Six ans après son arrivée à la tête du Grand Dole, Jean-Pascal Fichère tire le bilan d’un mandat marqué par plusieurs crises. Élu en pleine pandémie, l’exécutif communautaire a dû poser les bases d’un projet de territoire commun. « Le démarrage était un peu laborieux », reconnaît le président, qui a orienté l’action autour de quatre priorités : économie, attractivité, services à la population et coopération entre communes.
Au cours du mandat, sur le plan économique, la collectivité a poursuivi sa politique d’offre foncière pour maintenir l’attractivité du territoire. La zone d’activités Innovia demeure un point d’appui majeur, avec plusieurs projets d’extension d’entreprises déjà implantées. « On a encore des extensions prévues, comme la Scabois, et d’autres entreprises réfléchissent à agrandir », explique Jean-Pascal Fichère, évoquant aussi les besoins futurs de sociétés déjà présentes.
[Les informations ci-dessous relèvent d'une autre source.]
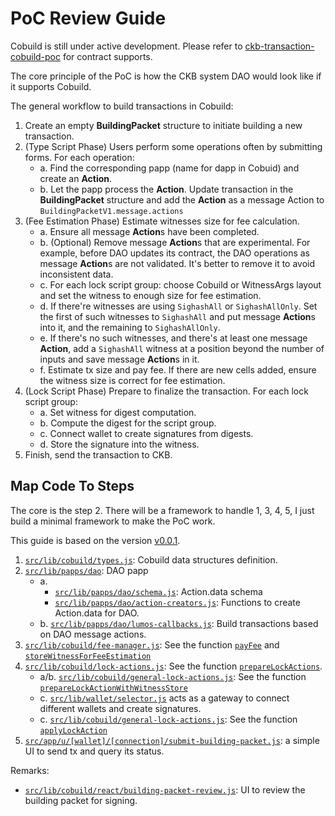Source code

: # PoC Review Guide

Cobuild is still under active development. Please refer to [ckb-transaction-cobuild-poc](https://github.com/cryptape/ckb-transaction-cobuild-poc) for contract supports.

The core principle of the PoC is how the CKB system DAO would look like if it supports Cobuild.

The general workflow to build transactions in Cobuild:

1. Create an empty **BuildingPacket** structure to initiate building a new transaction.
2. (Type Script Phase) Users perform some operations often by submitting forms. For each operation:
    - a. Find the corresponding papp (name for dapp in Cobuid) and create an **Action**.
    - b. Let the papp process the **Action**. Update transaction in the **BuildingPacket** structure and add the **Action** as a message Action to `BuildingPacketV1.message.actions`
3. (Fee Estimation Phase) Estimate witnesses size for fee calculation.
    - a. Ensure all message **Action**s have been completed.
    - b. (Optional) Remove message **Action**s that are experimental. For example, before DAO updates its contract, the DAO operations as message **Action**s are not validated. It's better to remove it to avoid inconsistent data.
    - c. For each lock script group: choose Cobuild or WitnessArgs layout and set the witness to enough size for fee estimation.
    - d. If there're witnesses are using `SighashAll` or `SighashAllOnly`. Set the first of such witnesses to `SighashAll` and put message **Action**s into it, and the remaining to `SighashAllOnly`.
    - e. If there's no such witnesses, and there's at least one message **Action**, add a `SighashAll` witness at a position beyond the number of inputs and save message **Action**s in it.
    - f. Estimate tx size and pay fee. If there are new cells added, ensure the witness size is correct for fee estimation.
4. (Lock Script Phase) Prepare to finalize the transaction. For each lock script group:
    - a. Set witness for digest computation.
    - b. Compute the digest for the script group.
    - c. Connect wallet to create signatures from digests.
    - d. Store the signature into the witness.
5. Finish, send the transaction to CKB.

## Map Code To Steps

The core is the step 2. There will be a framework to handle 1, 3, 4, 5, I just build a minimal framework to make the PoC work.

This guide is based on the version [v0.0.1](https://github.com/cryptape/ckb-dao-cobuild-poc/tree/v0.0.1).

1. [`src/lib/cobuild/types.js`](../src/lib/cobuild/types.js): Cobuild data structures definition.
2. [`src/lib/papps/dao`](../src/lib/papps/dao): DAO papp
    - a.
        - [`src/lib/papps/dao/schema.js`](../src/lib/papps/dao/schema.js): Action.data schema
        - [`src/lib/papps/dao/action-creators.js`](../src/lib/papps/dao/action-creators.js): Functions to create Action.data for DAO.
    - b. [`src/lib/papps/dao/lumos-callbacks.js`](../src/lib/papps/dao/lumos-callbacks.js): Build transactions based on DAO message actions.
3. [`src/lib/cobuild/fee-manager.js`](../src/lib/cobuild/fee-manager.js): See the function [`payFee`](https://github.com/cryptape/ckb-dao-cobuild-poc/blob/v0.0.1/src/lib/cobuild/fee-manager.js#L9) and [`storeWitnessForFeeEstimation`](https://github.com/cryptape/ckb-dao-cobuild-poc/blob/c7aaacbcf4a2a9c90674e7d732b58b800cb94fe4/src/lib/cobuild/fee-manager.js#L46)
4. [`src/lib/cobuild/lock-actions.js`](../src/lib/cobuild/lock-actions.js): See the function [`prepareLockActions`](https://github.com/cryptape/ckb-dao-cobuild-poc/blob/c7aaacbcf4a2a9c90674e7d732b58b800cb94fe4/src/lib/cobuild/lock-actions.js#L12).
    - a/b. [`src/lib/cobuild/general-lock-actions.js`](../src/lib/cobuild/general-lock-actions.js): See the function [`prepareLockActionWithWitnessStore`](https://github.com/cryptape/ckb-dao-cobuild-poc/blob/c7aaacbcf4a2a9c90674e7d732b58b800cb94fe4/src/lib/cobuild/general-lock-actions.js#L25)
    - c. [`src/lib/wallet/selector.js`](../src/lib/wallet/selector.js) acts as a gateway to connect different wallets and create signatures.
    - c. [`src/lib/cobuild/general-lock-actions.js`](../src/lib/cobuild/general-lock-actions.js): See the function [`applyLockAction`](https://github.com/cryptape/ckb-dao-cobuild-poc/blob/c7aaacbcf4a2a9c90674e7d732b58b800cb94fe4/src/lib/cobuild/general-lock-actions.js#L84)
5. [`src/app/u/[wallet]/[connection]/submit-building-packet.js`](../src/app/u/%5Bwallet%5D/%5Bconnection%5D/submit-building-packet.js): a simple UI to send tx and query its status.

Remarks:

- [`src/lib/cobuild/react/building-packet-review.js`](https://github.com/cryptape/ckb-dao-cobuild-poc/blob/v0.0.1/src/lib/cobuild/react/building-packet-review.js): UI to review the building packet for signing.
Autre projet structurant : la création d’une zone économique près de l’aéroport de Dole-Jura, menée avec le Département. « Il y a une vingtaine d’hectares le long de la nationale où l’on souhaite attirer des entreprises liées directement ou indirectement à l’activité de l’aéroport », précise le président. L’objectif est d’anticiper l’arrivée d’activités logistiques ou industrielles et de renforcer l’attractivité du secteur.
Mais la conjoncture internationale freine aujourd’hui les implantations. « On a plutôt trop d’offres que pas assez », constate l’élu, tout en estimant que ces réserves permettront de répondre rapidement à une reprise économique attendue.
Colruyt, un tournant pour l’emploi local
L’annonce du retrait de Colruyt de France constitue toutefois l’événement économique majeur de la fin de mandat. Les bases logistiques de Choisey et Rochefort-sur-Nenon ne seront pas conservées dans le plan de continuité, entraînant la suppression de plus de 600 emplois.
Si la gestion du plan social relève d’abord de l’entreprise, l’agglomération intervient pour accompagner le reclassement des salariés et préparer la suite. Un plan de revitalisation territoriale doit notamment permettre de soutenir la création d’activités nouvelles et d’aider certaines entreprises locales touchées par la perte de ce client important dans l’agglomération.